So that the copy matches the original, write out every entry exactly.

---+---

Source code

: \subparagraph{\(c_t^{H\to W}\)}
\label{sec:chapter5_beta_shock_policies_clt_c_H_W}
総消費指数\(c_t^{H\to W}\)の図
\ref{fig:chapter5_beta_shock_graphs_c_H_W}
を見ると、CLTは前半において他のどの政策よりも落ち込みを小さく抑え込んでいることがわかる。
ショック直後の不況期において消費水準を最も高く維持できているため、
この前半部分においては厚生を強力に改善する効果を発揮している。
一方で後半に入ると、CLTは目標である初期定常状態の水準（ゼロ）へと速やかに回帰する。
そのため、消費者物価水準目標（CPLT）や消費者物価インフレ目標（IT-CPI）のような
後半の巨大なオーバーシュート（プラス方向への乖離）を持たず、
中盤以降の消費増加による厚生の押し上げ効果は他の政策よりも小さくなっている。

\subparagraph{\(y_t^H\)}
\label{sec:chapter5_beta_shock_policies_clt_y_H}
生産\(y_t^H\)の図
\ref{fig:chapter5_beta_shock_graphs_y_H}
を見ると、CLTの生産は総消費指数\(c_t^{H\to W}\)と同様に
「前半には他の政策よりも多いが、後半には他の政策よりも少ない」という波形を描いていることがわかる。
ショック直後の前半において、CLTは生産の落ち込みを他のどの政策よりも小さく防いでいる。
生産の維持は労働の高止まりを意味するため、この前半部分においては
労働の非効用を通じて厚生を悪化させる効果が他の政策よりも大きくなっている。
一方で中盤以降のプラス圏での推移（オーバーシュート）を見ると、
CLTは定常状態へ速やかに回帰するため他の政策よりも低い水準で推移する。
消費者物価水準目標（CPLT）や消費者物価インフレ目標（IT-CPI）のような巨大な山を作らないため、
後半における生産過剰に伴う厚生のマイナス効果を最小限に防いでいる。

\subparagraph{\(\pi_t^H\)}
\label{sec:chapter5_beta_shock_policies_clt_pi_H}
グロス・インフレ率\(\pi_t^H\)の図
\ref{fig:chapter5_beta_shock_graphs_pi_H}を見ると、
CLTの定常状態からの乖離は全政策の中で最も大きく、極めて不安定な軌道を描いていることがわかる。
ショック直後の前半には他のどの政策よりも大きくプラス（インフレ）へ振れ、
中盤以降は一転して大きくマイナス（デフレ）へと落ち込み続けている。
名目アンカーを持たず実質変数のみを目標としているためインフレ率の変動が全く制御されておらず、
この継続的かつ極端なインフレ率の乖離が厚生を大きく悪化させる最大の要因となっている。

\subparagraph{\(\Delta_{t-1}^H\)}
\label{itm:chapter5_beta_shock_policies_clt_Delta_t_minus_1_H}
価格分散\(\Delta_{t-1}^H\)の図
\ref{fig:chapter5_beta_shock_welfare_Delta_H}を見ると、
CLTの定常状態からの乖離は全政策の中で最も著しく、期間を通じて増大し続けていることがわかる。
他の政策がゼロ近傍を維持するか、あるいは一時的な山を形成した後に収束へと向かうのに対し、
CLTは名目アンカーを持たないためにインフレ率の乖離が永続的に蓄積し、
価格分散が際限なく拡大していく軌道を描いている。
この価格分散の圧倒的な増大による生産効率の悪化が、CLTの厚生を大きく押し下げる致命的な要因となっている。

---+---

Answer box
Source code

: \subparagraph{\(c_t^{H\to W}\)}
\label{sec:chapter5_beta_shock_policies_clt_c_H_W}
総消費指数\(c_t^{H\to W}\)の図
\ref{fig:chapter5_beta_shock_graphs_c_H_W}
を見ると、CLTは前半において他のどの政策よりも落ち込みを小さく抑え込んでいることがわかる。
ショック直後の不況期において消費水準を最も高く維持できているため、
この前半部分においては厚生を強力に改善する効果を発揮している。
一方で後半に入ると、CLTは目標である初期定常状態の水準（ゼロ）へと速やかに回帰する。
そのため、消費者物価水準目標（CPLT）や消費者物価インフレ目標（IT-CPI）のような
後半の巨大なオーバーシュート（プラス方向への乖離）を持たず、
中盤以降の消費増加による厚生の押し上げ効果は他の政策よりも小さくなっている。

\subparagraph{\(y_t^H\)}
\label{sec:chapter5_beta_shock_policies_clt_y_H}
生産\(y_t^H\)の図
\ref{fig:chapter5_beta_shock_graphs_y_H}
を見ると、CLTの生産は総消費指数\(c_t^{H\to W}\)と同様に
「前半には他の政策よりも多いが、後半には他の政策よりも少ない」という波形を描いていることがわかる。
ショック直後の前半において、CLTは生産の落ち込みを他のどの政策よりも小さく防いでいる。
生産の維持は労働の高止まりを意味するため、この前半部分においては
労働の非効用を通じて厚生を悪化させる効果が他の政策よりも大きくなっている。
一方で中盤以降のプラス圏での推移（オーバーシュート）を見ると、
CLTは定常状態へ速やかに回帰するため他の政策よりも低い水準で推移する。
消費者物価水準目標（CPLT）や消費者物価インフレ目標（IT-CPI）のような巨大な山を作らないため、
後半における生産過剰に伴う厚生のマイナス効果を最小限に防いでいる。

\subparagraph{\(\pi_t^H\)}
\label{sec:chapter5_beta_shock_policies_clt_pi_H}
グロス・インフレ率\(\pi_t^H\)の図
\ref{fig:chapter5_beta_shock_graphs_pi_H}を見ると、
CLTの定常状態からの乖離は全政策の中で最も大きく、極めて不安定な軌道を描いていることがわかる。
ショック直後の前半には他のどの政策よりも大きくプラス（インフレ）へ振れ、
中盤以降は一転して大きくマイナス（デフレ）へと落ち込み続けている。
名目アンカーを持たず実質変数のみを目標としているためインフレ率の変動が全く制御されておらず、
この継続的かつ極端なインフレ率の乖離が厚生を大きく悪化させる最大の要因となっている。

\subparagraph{\(\Delta_{t-1}^H\)}
\label{itm:chapter5_beta_shock_policies_clt_Delta_t_minus_1_H}
価格分散\(\Delta_{t-1}^H\)の図
\ref{fig:chapter5_beta_shock_welfare_Delta_H}を見ると、
CLTの定常状態からの乖離は全政策の中で最も著しく、期間を通じて増大し続けていることがわかる。
他の政策がゼロ近傍を維持するか、あるいは一時的な山を形成した後に収束へと向かうのに対し、
CLTは名目アンカーを持たないためにインフレ率の乖離が永続的に蓄積し、
価格分散が際限なく拡大していく軌道を描いている。
この価格分散の圧倒的な増大による生産効率の悪化が、CLTの厚生を大きく押し下げる致命的な要因となっている。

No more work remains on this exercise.